> TASK BRIEF
Search the listing below for the line containing "and combine this with a distance prior.". From there through the line containing "in \tgas, there", transcribe every line exactly, both ends included.
(Beginning of SOURCE DATA)
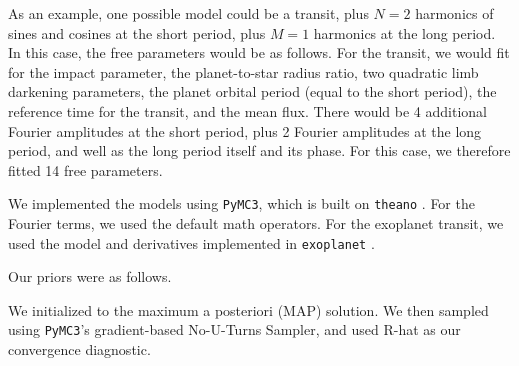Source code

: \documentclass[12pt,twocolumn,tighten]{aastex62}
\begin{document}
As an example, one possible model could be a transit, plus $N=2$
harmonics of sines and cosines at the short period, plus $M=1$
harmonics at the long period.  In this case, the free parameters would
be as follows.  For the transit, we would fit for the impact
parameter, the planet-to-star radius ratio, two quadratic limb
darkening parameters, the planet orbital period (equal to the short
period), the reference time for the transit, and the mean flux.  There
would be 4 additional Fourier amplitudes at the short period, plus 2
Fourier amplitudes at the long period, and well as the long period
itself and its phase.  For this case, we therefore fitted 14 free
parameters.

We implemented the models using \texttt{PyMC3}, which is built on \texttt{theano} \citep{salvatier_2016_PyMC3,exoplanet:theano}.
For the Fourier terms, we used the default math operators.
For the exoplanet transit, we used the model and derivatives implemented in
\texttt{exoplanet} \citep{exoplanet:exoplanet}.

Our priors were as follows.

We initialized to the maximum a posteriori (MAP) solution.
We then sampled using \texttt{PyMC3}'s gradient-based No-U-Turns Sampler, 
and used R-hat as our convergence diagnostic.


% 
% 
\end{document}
(End of SOURCE DATA)
(Beginning of SOURCE DATA)
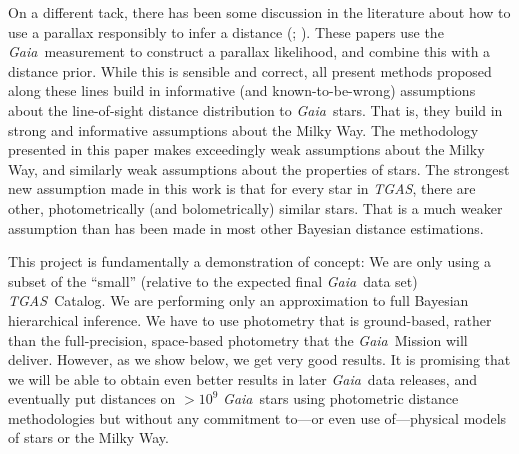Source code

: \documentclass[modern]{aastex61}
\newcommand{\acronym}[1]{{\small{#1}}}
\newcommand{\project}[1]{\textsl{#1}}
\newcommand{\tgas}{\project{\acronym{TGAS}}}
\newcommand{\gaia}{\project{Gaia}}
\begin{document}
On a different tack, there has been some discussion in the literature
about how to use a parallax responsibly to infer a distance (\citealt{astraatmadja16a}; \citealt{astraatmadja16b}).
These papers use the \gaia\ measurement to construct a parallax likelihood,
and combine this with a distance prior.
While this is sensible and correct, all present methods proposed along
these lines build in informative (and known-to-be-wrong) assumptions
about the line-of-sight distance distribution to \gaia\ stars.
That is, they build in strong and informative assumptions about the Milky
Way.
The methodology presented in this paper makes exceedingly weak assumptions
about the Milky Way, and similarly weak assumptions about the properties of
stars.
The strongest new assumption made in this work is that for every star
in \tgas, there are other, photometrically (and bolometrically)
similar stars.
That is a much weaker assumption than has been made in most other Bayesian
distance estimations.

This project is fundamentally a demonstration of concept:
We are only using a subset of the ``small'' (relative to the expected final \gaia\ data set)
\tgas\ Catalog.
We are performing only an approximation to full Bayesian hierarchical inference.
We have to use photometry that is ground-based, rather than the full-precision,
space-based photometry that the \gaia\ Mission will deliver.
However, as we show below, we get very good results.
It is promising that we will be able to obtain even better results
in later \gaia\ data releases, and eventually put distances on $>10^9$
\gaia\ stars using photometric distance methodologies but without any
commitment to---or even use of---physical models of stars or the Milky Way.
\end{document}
(End of SOURCE DATA)
> ANSWER FOR THIS EXERCISE
and combine this with a distance prior.
While this is sensible and correct, all present methods proposed along
these lines build in informative (and known-to-be-wrong) assumptions
about the line-of-sight distance distribution to \gaia\ stars.
That is, they build in strong and informative assumptions about the Milky
Way.
The methodology presented in this paper makes exceedingly weak assumptions
about the Milky Way, and similarly weak assumptions about the properties of
stars.
The strongest new assumption made in this work is that for every star
in \tgas, there are other, photometrically (and bolometrically)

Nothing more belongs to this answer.